THE DATA Block Start

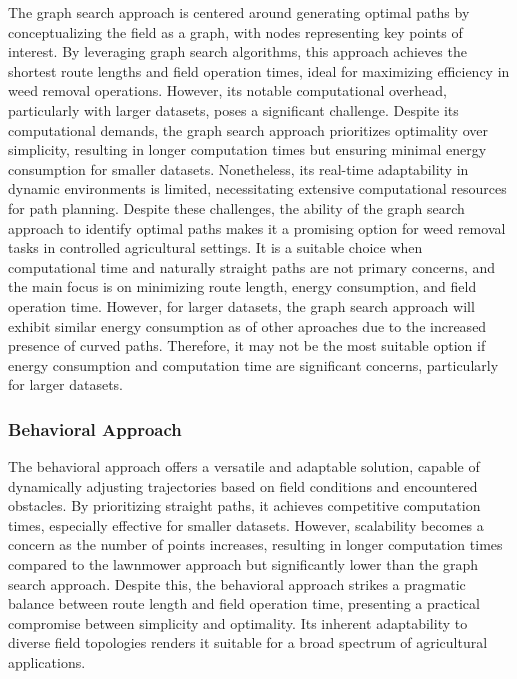 The graph search approach is centered around generating optimal paths by conceptualizing the field as a graph, with nodes representing key points of interest. By leveraging graph search algorithms, this approach achieves the shortest route lengths and field operation times, ideal for maximizing efficiency in weed removal operations. However, its notable computational overhead, particularly with larger datasets, poses a significant challenge. Despite its computational demands, the graph search approach prioritizes optimality over simplicity, resulting in longer computation times but ensuring minimal energy consumption for smaller datasets. Nonetheless, its real-time adaptability in dynamic environments is limited, necessitating extensive computational resources for path planning. Despite these challenges, the ability of the graph search approach to identify optimal paths makes it a promising option for weed removal tasks in controlled agricultural settings. It is a suitable choice when computational time and naturally straight paths are not primary concerns, and the main focus is on minimizing route length, energy consumption, and field operation time. However, for larger datasets, the graph search approach will exhibit similar energy consumption as of other aproaches due to the increased presence of curved paths. Therefore, it may not be the most suitable option if energy consumption and computation time are significant concerns, particularly for larger datasets.   

\subsubsection{Behavioral Approach}

The behavioral approach offers a versatile and adaptable solution, capable of dynamically adjusting trajectories based on field conditions and encountered obstacles. By prioritizing straight paths, it achieves competitive computation times, especially effective for smaller datasets. However, scalability becomes a concern as the number of points increases, resulting in longer computation times compared to the lawnmower approach but significantly lower than the graph search approach. Despite this, the behavioral approach strikes a pragmatic balance between route length and field operation time, presenting a practical compromise between simplicity and optimality. Its inherent adaptability to diverse field topologies renders it suitable for a broad spectrum of agricultural applications.


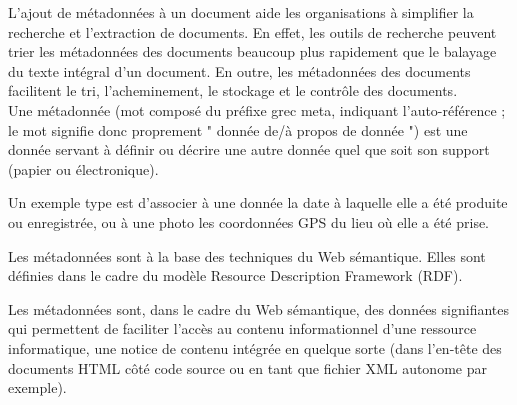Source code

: \documentclass[12pt]{report}
\begin{document}
L'ajout de métadonnées à un document aide les organisations à simplifier la recherche et l'extraction de documents. En effet, les outils de recherche peuvent trier les métadonnées des documents beaucoup plus rapidement que le balayage du texte intégral d'un document. En outre, les métadonnées des documents facilitent le tri, l'acheminement, le stockage et le contrôle des documents\cite{14}.
\\

Une métadonnée (mot composé du préfixe grec meta, indiquant l'auto-référence ; le mot signifie donc proprement " donnée de/à propos de donnée ") est une donnée servant à définir ou décrire une autre donnée quel que soit son support (papier ou électronique).

Un exemple type est d'associer à une donnée la date à laquelle elle a été produite ou enregistrée, ou à une photo les coordonnées GPS du lieu où elle a été prise.

Les métadonnées sont à la base des techniques du Web sémantique. Elles sont définies dans le cadre du modèle Resource Description Framework (RDF).

Les métadonnées sont, dans le cadre du Web sémantique, des données signifiantes qui permettent de faciliter l'accès au contenu informationnel d'une ressource informatique, une notice de contenu intégrée en quelque sorte (dans l'en-tête des documents HTML côté code source ou en tant que fichier XML autonome par exemple)\cite{15}.\\
\end{document}
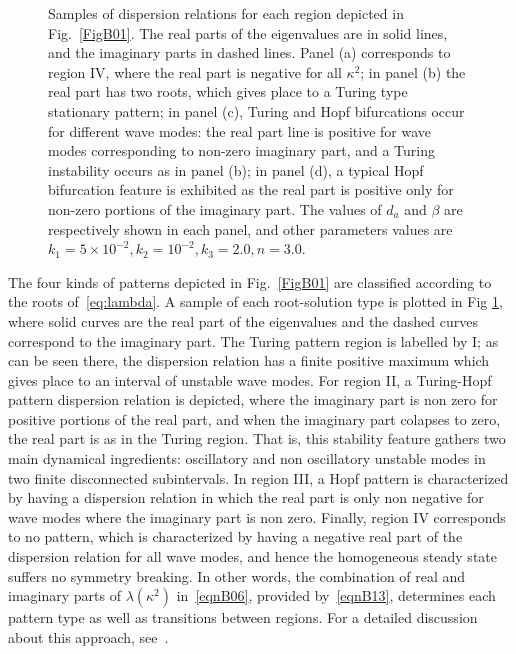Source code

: \documentclass[%
 preprint,
 aip, 
 amsmath,amssymb,
]{revtex4-2}
\begin{document}
\begin{figure}[t!]
	\caption{Samples of dispersion relations for each region depicted in Fig.~\ref{FigB01}. The real parts of the eigenvalues are in solid lines, and the imaginary parts in dashed lines. Panel (a) corresponds to region IV, where the real part is negative for all $\kappa^2$; in panel (b) the real part has two roots, which gives place to a Turing type stationary pattern; in panel (c), Turing and Hopf bifurcations occur for different wave modes: the real part line is positive for wave modes corresponding to non-zero imaginary part, and a Turing instability occurs as in panel (b); in panel (d), a typical Hopf bifurcation feature is exhibited as the real part is positive only for non-zero portions of the imaginary part. The values of $d_a$ and $\beta$ are respectively shown in each panel, and other parameters values are $k_1=5\times10^{-2}, k_2=10^{-2}, k_3=2.0, n=3.0$.}
	\label{FigB02}
\end{figure}

The four kinds of patterns depicted in Fig.~\ref{FigB01} are classified according to the roots of~\eqref{eq:lambda}. A sample of each root-solution type is plotted in Fig \ref{FigB02}, where solid curves are the real part of the eigenvalues and the dashed curves correspond to the imaginary part. The Turing pattern region is labelled by I; as can be seen there, the dispersion relation has a finite positive maximum which gives place to an interval of unstable wave modes. For region II, a Turing-Hopf pattern dispersion relation is depicted, where the imaginary part is non zero for positive portions of the real part, and when the imaginary part colapses to zero, the real part is as in the Turing region. That is, this stability feature gathers two main dynamical ingredients: oscillatory and non oscillatory unstable modes in two finite disconnected subintervals. In region III, a Hopf pattern is characterized by having a dispersion relation in which the real part is only non negative for wave modes where the imaginary part is non zero. Finally, region IV corresponds to no pattern, which is characterized by having a negative real part of the dispersion relation for all wave modes, and hence the homogeneous steady state suffers no symmetry breaking. In other words, the combination of real and imaginary parts of $\lambda(\kappa^2)$ in~\eqref{eqnB06}, provided by~\eqref{eqnB13}, determines each pattern type as well as transitions between regions. For a detailed discussion about this approach, see~\cite{liu}.
\end{document}
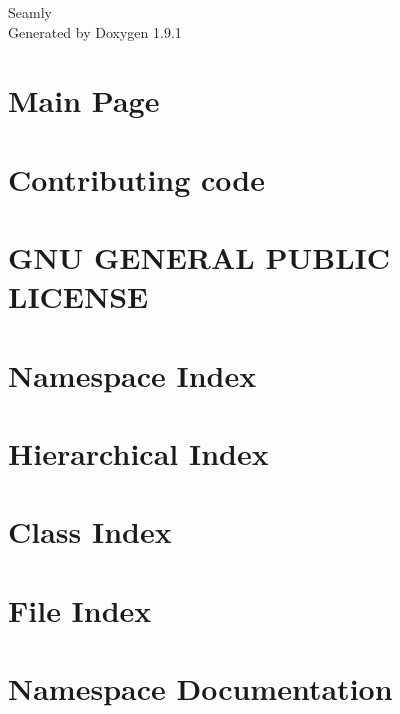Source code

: \let\mypdfximage\pdfximage\def\pdfximage{\immediate\mypdfximage}\documentclass[twoside]{book}
\newcommand{\+}{\discretionary{\mbox{\scriptsize$\hookleftarrow$}}{}{}}
\newcommand{\clearemptydoublepage}{%
  \newpage{\pagestyle{empty}\cleardoublepage}%
}
\begin{document}
\raggedbottom

\hypersetup{pageanchor=false,
             bookmarksnumbered=true,
             pdfencoding=unicode
            }
\begin{titlepage}
\vspace*{7cm}
\begin{center}%
{\Large Seamly }\\
\vspace*{1cm}
{\large Generated by Doxygen 1.9.1}\\
\end{center}
\end{titlepage}
\clearemptydoublepage
{}
\tableofcontents
\clearemptydoublepage
{}
\hypersetup{pageanchor=true}

\chapter{Main Page}
\label{index}\hypertarget{index}{}
\chapter{Contributing code}
\label{md_CONTRIBUTING}

\chapter{GNU GENERAL PUBLIC LICENSE}
\label{md_LICENSE}

\chapter{Namespace Index}

\chapter{Hierarchical Index}

\chapter{Class Index}

\chapter{File Index}

\chapter{Namespace Documentation}







\end{document}
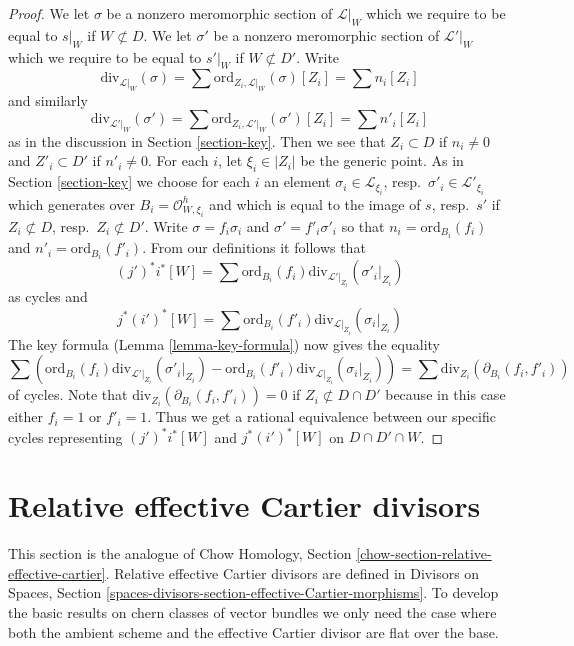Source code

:\begin{proof}
\medskip\noindent
We let $\sigma$ be a nonzero meromorphic section of $\mathcal{L}|_W$
which we require to be equal to $s|_W$ if $W \not \subset D$.
We let $\sigma'$ be a nonzero meromorphic section of $\mathcal{L}'|_W$
which we require to be equal to $s'|_W$ if $W \not \subset D'$.
Write
$$
\text{div}_{\mathcal{L}|_W}(\sigma) =
\sum \text{ord}_{Z_i, \mathcal{L}|_W}(\sigma)[Z_i] = \sum n_i[Z_i]
$$
and similarly
$$
\text{div}_{\mathcal{L}'|_W}(\sigma') =
\sum \text{ord}_{Z_i, \mathcal{L}'|_W}(\sigma')[Z_i] = \sum n'_i[Z_i]
$$
as in the discussion in Section \ref{section-key}.
Then we see that $Z_i \subset D$ if $n_i \not = 0$ and
$Z'_i \subset D'$ if $n'_i \not = 0$. For each $i$, let $\xi_i \in |Z_i|$
be the generic point. As in Section \ref{section-key} we choose
for each $i$ an element
$\sigma_i \in \mathcal{L}_{\xi_i}$, resp.\ $\sigma'_i \in \mathcal{L}'_{\xi_i}$
which generates over $B_i = \mathcal{O}_{W, \xi_i}^h$
and which is equal to the image of
$s$, resp.\ $s'$ if $Z_i \not \subset D$, resp.\ $Z_i \not \subset D'$.
Write $\sigma = f_i \sigma_i$ and $\sigma' = f'_i\sigma'_i$ so that
$n_i = \text{ord}_{B_i}(f_i)$ and
$n'_i = \text{ord}_{B_i}(f'_i)$.
From our definitions it follows that
$$
(j')^*i^*[W] =
\sum \text{ord}_{B_i}(f_i) \text{div}_{\mathcal{L}'|_{Z_i}}(\sigma'_i|_{Z_i})
$$
as cycles and
$$
j^*(i')^*[W] =
\sum \text{ord}_{B_i}(f'_i) \text{div}_{\mathcal{L}|_{Z_i}}(\sigma_i|_{Z_i})
$$
The key formula (Lemma \ref{lemma-key-formula}) now gives the equality
$$
\sum \left(
\text{ord}_{B_i}(f_i) \text{div}_{\mathcal{L}'|_{Z_i}}(\sigma'_i|_{Z_i}) -
\text{ord}_{B_i}(f'_i) \text{div}_{\mathcal{L}|_{Z_i}}(\sigma_i|_{Z_i})
\right) =
\sum \text{div}_{Z_i}(\partial_{B_i}(f_i, f'_i))
$$
of cycles. Note that $\text{div}_{Z_i}(\partial_{B_i}(f_i, f'_i)) = 0$ if
$Z_i \not \subset D \cap D'$ because in this case either $f_i = 1$
or $f'_i = 1$. Thus we get a rational equivalence between our specific
cycles representing $(j')^*i^*[W]$ and $j^*(i')^*[W]$ on $D \cap D' \cap W$.
\end{proof}










\section{Relative effective Cartier divisors}
\label{section-relative-effective-cartier}

\noindent
This section is the analogue of
Chow Homology, Section \ref{chow-section-relative-effective-cartier}.
Relative effective Cartier divisors are defined
in Divisors on Spaces, Section
\ref{spaces-divisors-section-effective-Cartier-morphisms}.
To develop the basic results on chern classes of vector bundles
we only need the case where both the ambient scheme and the effective
Cartier divisor are flat over the base.

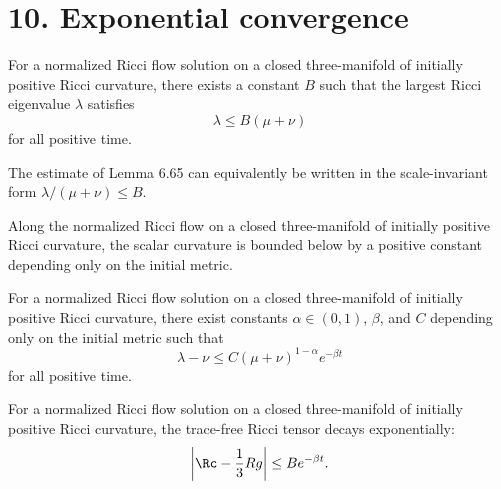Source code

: \section*{10. Exponential convergence}

\begin{lemma}
\label{ch06-lem-pinching-ricci-eigenvalues}

For a normalized Ricci flow solution on a closed three-manifold of initially positive Ricci curvature, there exists a constant \(B\) such that the largest Ricci eigenvalue \(\lambda\) satisfies
\[
\lambda\le B(\mu+\nu)
\]
for all positive time.
\end{lemma}

\begin{remark}
\label{ch06-rem-scale-invariant-pinching}

The estimate of Lemma 6.65 can equivalently be written in the scale-invariant form \(\lambda/(\mu+\nu)\le B\).
\end{remark}

\begin{lemma}
\label{ch06-lem-uniform-positive-scalar-lower-bound}

Along the normalized Ricci flow on a closed three-manifold of initially positive Ricci curvature, the scalar curvature is bounded below by a positive constant depending only on the initial metric.
\end{lemma}

\begin{proposition}
\label{ch06-prop-exponential-pinching-sectional-curvature}

For a normalized Ricci flow solution on a closed three-manifold of initially positive Ricci curvature, there exist constants \(\alpha\in(0,1)\), \(\beta\), and \(C\) depending only on the initial metric such that
\[
\lambda-\nu\le C(\mu+\nu)^{1-\alpha}e^{-\beta t}
\]
for all positive time.
\end{proposition}

\begin{corollary}
\label{ch06-cor-exponential-decay-tracefree-ricci}

For a normalized Ricci flow solution on a closed three-manifold of initially positive Ricci curvature, the trace-free Ricci tensor decays exponentially:
\[
\left|\Rc-\frac13 Rg\right| \le Be^{-\beta t}.
\]
\end{corollary}
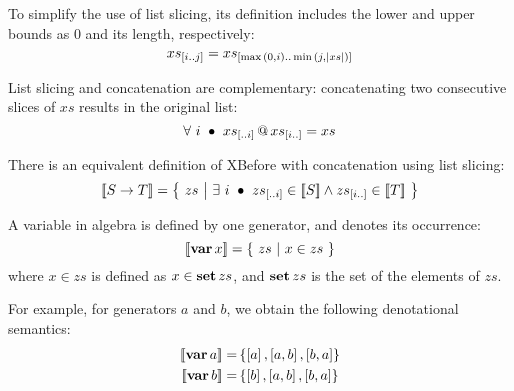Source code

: To simplify the use of list slicing, its definition includes the lower and upper bounds as $0$ and its length, respectively:
%
\begin{equation}
xs_{\left[i..j\right]} = 
	xs_{\left[\max{\left(0,i\right)}..\min{\left(j,\ensuremath\left|xs\right|\right)}\right]}
\end{equation}

List slicing and concatenation are complementary: concatenating two consecutive slices of $xs$ results in the original list:
\begin{equation}
\label{law:slice-append}
\forall~ i ~\bullet~ xs_{\left[..i\right]} \operatorname{\mathbf{@}} xs_{\left[i..\right]} = xs
\end{equation}

There is an equivalent definition of \ac{XBefore} with concatenation using list slicing:
%
\begin{equation}
\label{def:xbefore-slice}
\left[\!\left[S \rightarrow T\right]\!\right] =
  \left\{~
    zs ~\middle|~ \exists~ i ~\bullet~ zs_{\left[..i\right]} \in \left[\!\left[S\right]\!\right] \land zs_{\left[i..\right]} \in \left[\!\left[T\right]\!\right]
  ~\right\}
\end{equation}

A variable in \ac{algebra} is defined by one generator, and denotes its occurrence:
%
\begin{equation}
\label{def:var}
\left[\!\left[\operatorname{\mathbf{var}} x\right]\!\right] =
  \left\{~
    zs ~\middle|~ x \in zs
  ~\right\}
\end{equation}
%
where $x \in zs$ is defined as $x \in \operatorname{\mathbf{set}} zs$, and $\operatorname{\mathbf{set}} zs$ is the set of the elements of $zs$.

For example, for generators $a$ and $b$, we obtain the following denotational semantics:
%
\begin{subequations}
\begin{align}
\denote{\var{a}} = & \left\{\listsin{a}, \listsin{a,b}, \listsin{b,a}\right\}\label{eq:denotational-var-a}\\
%
\denote{\var{b}} = & \left\{\listsin{b}, \listsin{a,b}, \listsin{b,a}\right\}\label{eq:denotational-var-b}
\end{align}
\end{subequations}


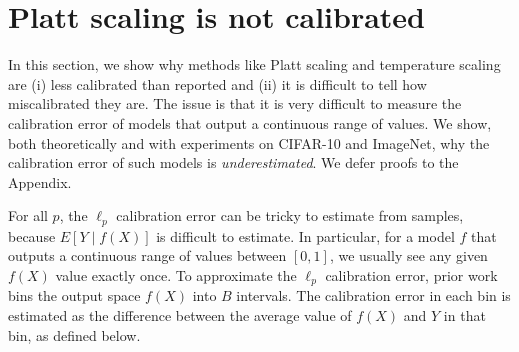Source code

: \section{Platt scaling is not calibrated }
\label{sec:challenges-measuring}

In this section, we show why methods like Platt scaling and temperature scaling are (i) less calibrated than reported and (ii) it is difficult to tell how miscalibrated they are. The issue is that it is very difficult to measure the calibration error of models that output a continuous range of values. We show, both theoretically and with experiments on CIFAR-10 and ImageNet, why the calibration error of such models is \emph{underestimated}. We defer proofs to the Appendix.





For all $p$, the $\ell_p$ calibration error can be tricky to estimate from samples, because $E[Y \; | \; f(X)]$ is difficult to estimate.
In particular, for a model $f$ that outputs a continuous range of values between $[0, 1]$, we usually see any given $f(X)$ value exactly once.
To approximate the $\ell_p$ calibration error, prior work bins the output space $f(X)$ into $B$ intervals.
The calibration error in each bin is estimated as the difference between the average value of $f(X)$ and $Y$ in that bin, as defined below.

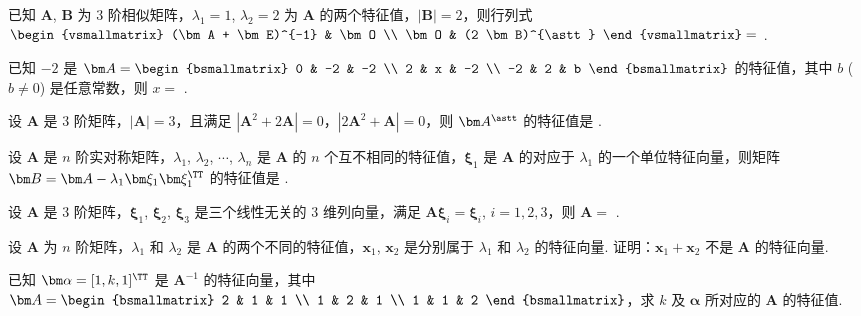 	\begin{titwo}
		已知 $\bm A$, $\bm B$ 为 $3$ 阶相似矩阵，$\lambda_{1} = 1$, $\lambda_{2} = 2$ 为 $\bm A$ 的两个特征值，$|\bm B| = 2$，则行列式 $\begin{vsmallmatrix}
			(\bm A + \bm E)^{-1} & \bm O \\
			\bm O & (2 \bm B)^{\astt}
		\end{vsmallmatrix} = $ \htwo.
	\end{titwo}

	\begin{titwo}
		已知 $-2$ 是 $\bm A = \begin{bsmallmatrix}
			0 & -2 & -2 \\
			2 & x & -2 \\
			-2 & 2 & b
		\end{bsmallmatrix}$ 的特征值，其中 $b$ ($b \ne 0$) 是任意常数，则 $x = $ \htwo.
	\end{titwo}

	\begin{titwo}
		设 $\bm A$ 是 $3$ 阶矩阵，$|\bm A| = 3$，且满足 $|\bm A^{2} + 2 \bm A| = 0$，$|2 \bm A^{2} + \bm A| = 0$，则 $\bm A^{\astt}$ 的特征值是 \htwo.
	\end{titwo}

	\begin{titwo}
		设 $\bm A$ 是 $n$ 阶实对称矩阵，$\lambda_{1}$, $\lambda_{2}$, $\cdots$, $\lambda_{n}$ 是 $\bm A$ 的 $n$ 个互不相同的特征值，$\bm \xi_{1}$ 是 $\bm A$ 的对应于 $\lambda_{1}$ 的一个单位特征向量，则矩阵 $\bm B = \bm A - \lambda_{1} \bm \xi_{1} \bm \xi_{1}^{\TT}$ 的特征值是 \htwo.
	\end{titwo}

	\begin{titwo}
		设 $\bm A$ 是 $3$ 阶矩阵，$\bm \xi_{1}$, $\bm \xi_{2}$, $\bm \xi_{3}$ 是三个线性无关的 $3$ 维列向量，满足 $\bm A \bm \xi_{i} = \bm \xi_{i}$, $i = 1,2,3$，则 $\bm A = $ \htwo.
	\end{titwo}

	\begin{titwo}
		设 $\bm A$ 为 $n$ 阶矩阵，$\lambda_{1}$ 和 $\lambda_{2}$ 是 $\bm A$ 的两个不同的特征值，$\bm x_{1}$, $\bm x_{2}$ 是分别属于 $\lambda_{1}$ 和 $\lambda_{2}$ 的特征向量. 证明：$\bm x_{1} + \bm x_{2}$ 不是 $\bm A$ 的特征向量.
	\end{titwo}

	\begin{titwo}
		已知 $\bm \alpha = [1,k,1]^{\TT}$ 是 $\bm A^{-1}$ 的特征向量，其中 $\bm A = \begin{bsmallmatrix}
			2 & 1 & 1 \\
			1 & 2 & 1 \\
			1 & 1 & 2
		\end{bsmallmatrix}$，求 $k$ 及 $\bm \alpha$ 所对应的 $\bm A$ 的特征值.
	\end{titwo}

THE DATA Block End

▶ _WHAT YOU SHOULD DO_
Scan the data above; copy every line where "sont" appears.

▶ _SOLVED EXERCISE_
Les métadonnées sont à la base des techniques du Web sémantique. Elles sont définies dans le cadre du modèle Resource Description Framework (RDF).
Les métadonnées sont, dans le cadre du Web sémantique, des données signifiantes qui permettent de faciliter l'accès au contenu informationnel d'une ressource informatique, une notice de contenu intégrée en quelque sorte (dans l'en-tête des documents HTML côté code source ou en tant que fichier XML autonome par exemple)\cite{15}.\\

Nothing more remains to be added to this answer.